Reni Eddo-Lodge on understanding race and white privilege in the UK

I have been involved in several social media conversations over the past couple of weeks which have started with someone in the UK sharing a helpful US perspective on understanding and responding to racism/white supremacy, and have gone on to ask where the equivalent British analyses were.

I received Reni Eddo-Lodge’s new book, Why I’m no longer talking to white people about race (London: Bloomsbury, 2017) yesterday lunchtime, and finished reading it before lunch today. It is at least one answer to that question, and a compelling one at that.

I want to write a decent summary, but here are the quotations I took down as I read:


[On slavery]

’…unlike the situation in America, most British people saw the money without the blood.’ (5)

‘…many Brits lived comfortably off the toil of enslaved black people without being directly involved in the transaction.’ (6)
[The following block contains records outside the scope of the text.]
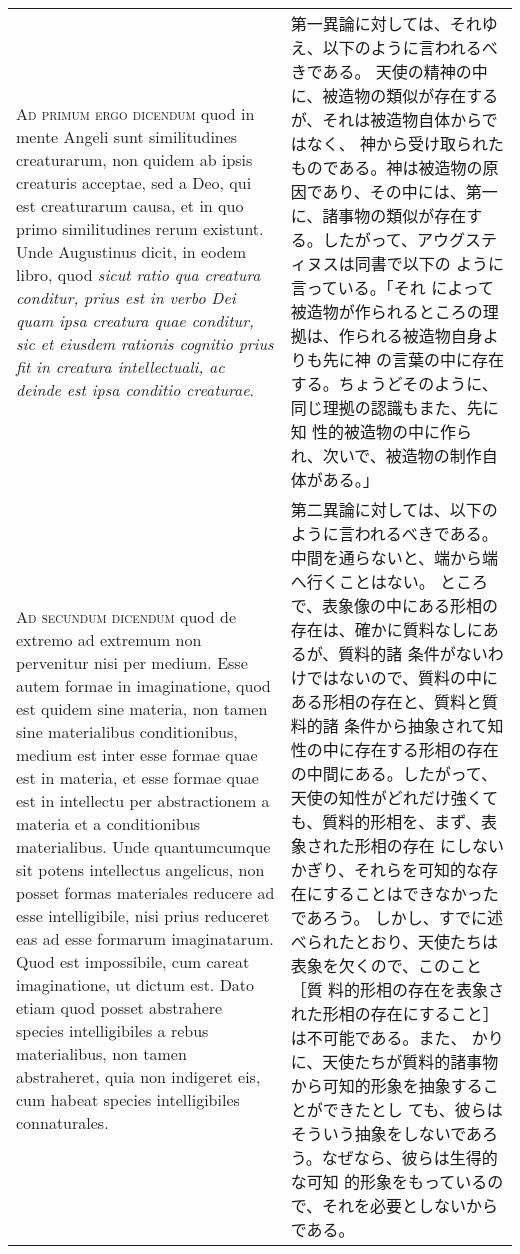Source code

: \documentclass[10pt]{jsarticle} %
\begin{document}
\begin{longtable}{p{21em}p{21em}}
\\


{\scshape Ad primum ergo dicendum} quod in mente Angeli sunt
similitudines creaturarum, non quidem ab ipsis creaturis acceptae, sed a
Deo, qui est creaturarum causa, et in quo primo similitudines rerum
existunt. Unde Augustinus dicit, in eodem libro, quod {\itshape sicut ratio qua
creatura conditur, prius est in verbo Dei quam ipsa creatura quae
conditur, sic et eiusdem rationis cognitio prius fit in creatura
intellectuali, ac deinde est ipsa conditio creaturae}.

&

第一異論に対しては、それゆえ、以下のように言われるべきである。
天使の精神の中に、被造物の類似が存在するが、それは被造物自体からではなく、
 神から受け取られたものである。神は被造物の原因であり、その中には、第一
 に、諸事物の類似が存在する。したがって、アウグスティヌスは同書で以下の
 ように言っている。「それ
 によって被造物が作られるところの理拠は、作られる被造物自身よりも先に神
 の言葉の中に存在する。ちょうどそのように、同じ理拠の認識もまた、先に知
 性的被造物の中に作られ、次いで、被造物の制作自体がある。」

\\


{\scshape Ad secundum dicendum} quod de extremo ad extremum non
pervenitur nisi per medium. Esse autem formae in imaginatione, quod est
quidem sine materia, non tamen sine materialibus conditionibus, medium
est inter esse formae quae est in materia, et esse formae quae est in
intellectu per abstractionem a materia et a conditionibus
materialibus. Unde quantumcumque sit potens intellectus angelicus, non
posset formas materiales reducere ad esse intelligibile, nisi prius
reduceret eas ad esse formarum imaginatarum. Quod est impossibile, cum
careat imaginatione, ut dictum est. Dato etiam quod posset abstrahere
species intelligibiles a rebus materialibus, non tamen abstraheret, quia
non indigeret eis, cum habeat species intelligibiles connaturales.

&

第二異論に対しては、以下のように言われるべきである。
中間を通らないと、端から端へ行くことはない。
ところで、表象像の中にある形相の存在は、確かに質料なしにあるが、質料的諸
 条件がないわけではないので、質料の中にある形相の存在と、質料と質料的諸
 条件から抽象されて知性の中に存在する形相の存在の中間にある。したがって、
 天使の知性がどれだけ強くても、質料的形相を、まず、表象された形相の存在
 にしないかぎり、それらを可知的な存在にすることはできなかったであろう。
 しかし、すでに述べられたとおり、天使たちは表象を欠くので、このこと［質
 料的形相の存在を表象された形相の存在にすること］は不可能である。また、
 かりに、天使たちが質料的諸事物から可知的形象を抽象することができたとし
 ても、彼らはそういう抽象をしないであろう。なぜなら、彼らは生得的な可知
 的形象をもっているので、それを必要としないからである。



\end{longtable}
\end{document}
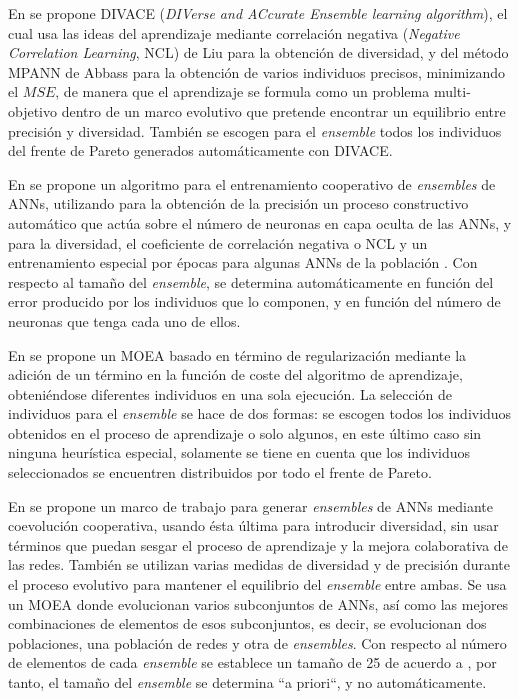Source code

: En \cite{Chandra2006,Chandra2004} se propone DIVACE (\textit{DIVerse and ACcurate Ensemble
learning algorithm}), el cual usa las ideas del aprendizaje mediante
correlación negativa (\textit{Negative Correlation Learning}, NCL) de Liu \cite{Liu1999}
para la
obtención de diversidad, y del método MPANN de Abbass \cite{Abbass2001,Abbass2003b} para
la obtención de varios individuos precisos, minimizando el $MSE$, de manera que el
aprendizaje se formula como un problema multi-objetivo dentro de un marco
evolutivo que pretende encontrar un equilibrio entre precisión y diversidad. También se
escogen para el \textit{ensemble} todos los individuos del frente de Pareto generados
automáticamente con DIVACE.

En \cite{Islam2003} se propone un algoritmo para
el entrenamiento cooperativo de \textit{ensembles} de ANNs, utilizando para la obtención
de la
precisión un proceso constructivo automático que actúa sobre el número de neuronas en capa
oculta de las ANNs, y para la diversidad, el coeficiente de correlación negativa o NCL y
un entrenamiento especial por épocas para algunas ANNs de la población \cite{Liu1999}.
Con respecto al tamaño del \textit{ensemble}, se determina automáticamente en función
del error producido por los individuos que lo componen, y en función del número de
neuronas que tenga cada uno de ellos.

En \cite{Jin2004} se propone un MOEA basado en término de regularización mediante la
adición de un término en la función de coste del algoritmo de aprendizaje, obteniéndose
diferentes individuos en una sola ejecución. La selección de individuos para el
\textit{ensemble} se hace de dos formas: se escogen todos los individuos obtenidos en el
proceso de aprendizaje o solo algunos, en este último caso sin ninguna heurística
especial, solamente se tiene en cuenta que los individuos seleccionados se encuentren
distribuidos por todo el frente de Pareto.

En \cite{Pedrajas2005} se propone un marco de trabajo para generar \textit{ensembles} de
ANNs mediante coevolución cooperativa, usando ésta última para introducir diversidad, sin
usar términos que puedan sesgar el proceso de aprendizaje y la mejora colaborativa de las
redes. También se utilizan varias medidas de diversidad y de precisión durante el proceso
evolutivo para mantener el equilibrio del \textit{ensemble} entre ambas. Se usa un
MOEA donde evolucionan varios subconjuntos de ANNs, así como las mejores
combinaciones de elementos de esos subconjuntos, es decir, se evolucionan dos
poblaciones, una población de redes y otra de \textit{ensembles}. Con respecto al número
de elementos de cada \textit{ensemble} se establece un tamaño de 25 de acuerdo a
\cite{Opitz1999}, por tanto, el tamaño del \textit{ensemble} se determina ``a priori``, y
no automáticamente.

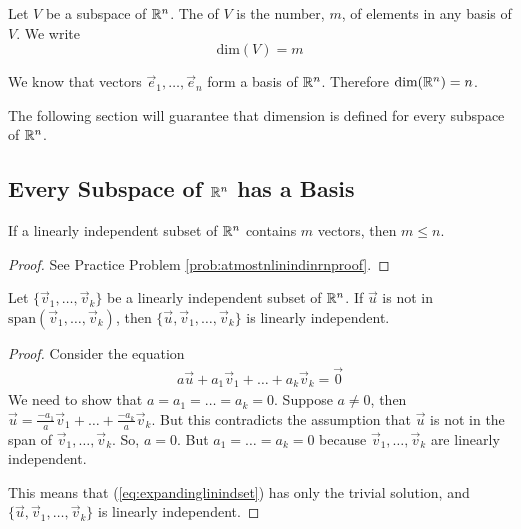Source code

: \documentclass{ximera}
\begin{document}
\begin{definition}\label{def:dimension}
Let $V$ be a subspace of $\mathbb{R}^n$.  The  of $V$ is the number, $m$, of elements in any basis of $V$.  We write
$$\mbox{dim}(V)=m$$
\end{definition}

\begin{example}\label{ex:basisofrn}
We know that vectors $\vec{e}_1, \ldots ,\vec{e}_n$ form a basis of $\mathbb{R}^n$.  Therefore $\mbox{dim}(\mathbb{R}^n)=n$.
\end{example}

The following section will guarantee that dimension is defined for every subspace of $\mathbb{R}^n$.

\subsection*{Every Subspace of $\mathbb{R}^n$ has a Basis}

\begin{lemma}\label{lemma:atmostnlinindinrn}
If a linearly independent subset of $\mathbb{R}^n$ contains $m$ vectors, then $m\leq n$.
\end{lemma}
\begin{proof}
See Practice Problem \ref{prob:atmostnlinindinrnproof}.
\end{proof}

\begin{lemma}\label{lemma:expandinglinindset}
Let $\{\vec{v}_1,\ldots ,\vec{v}_k\}$ be a linearly independent subset of $\mathbb{R}^n$.  If $\vec{u}$ is not in $\mbox{span}(\vec{v}_1,\ldots ,\vec{v}_k)$, then $\{\vec{u},\vec{v}_1,\ldots ,\vec{v}_k\}$ is linearly independent.
\end{lemma}
\begin{proof}
Consider the equation
\begin{align}\label{eq:expandinglinindset}a\vec{u}+a_1\vec{v}_1+\ldots +a_k\vec{v}_k=\vec{0}\end{align}
We need to show that $a=a_1=\ldots =a_k=0$.  Suppose $a\neq 0$, then $\vec{u}=\frac{-a_1}{a}\vec{v}_1+\ldots +\frac{-a_k}{a}\vec{v}_k$.  But this contradicts the assumption that $\vec{u}$ is not in the span of $\vec{v}_1,\ldots ,\vec{v}_k$.  So, $a=0$.  But $a_1=\ldots =a_k=0$ because $\vec{v}_1,\ldots ,\vec{v}_k$ are linearly independent.

This means that (\ref{eq:expandinglinindset}) has only the trivial solution, and $\{\vec{u},\vec{v}_1,\ldots ,\vec{v}_k\}$ is linearly independent.
\end{proof}
\end{document}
‘But the recipients of the compensation for the dissolution of a significant money-making industry were not those who had been enslaved. Instead it was the 46,000 British slave-owning citizens who received cheques for their financial losses.’ (6)


[On Black British history]

‘But most of my knowledge of black history was American history. This was an inadequate education in a country where increasing generations of black and brown people continue to consider themselves British (including me).’ (9)

‘…until I went actively digging for black British histories, I didn’t know them.’ (54)

‘While the black British story is starved of oxygen, the US struggle against racism is globalised…’ (54-5)


[On systemic racism]
‘It seems that the root of the problem of both the under-representation of race and gender is essentially the same, but the solutions proposed for each are radically different.’ (78)

‘Colour-blindness is a childish, stunted analysis of racism.’ (82)

‘Colour-blindness does not accept the legitimacy of structural racism or a history of white dominance.’ (83)

‘In order to dismantle unjust, racist structures, we must see race. We must see who benefits from their race, who is disproportionately impacted by the negative stereotypes about their race, and to who power and privilege is bestowed upon [sic] … Seeing race is essential to changing the system.’ (84)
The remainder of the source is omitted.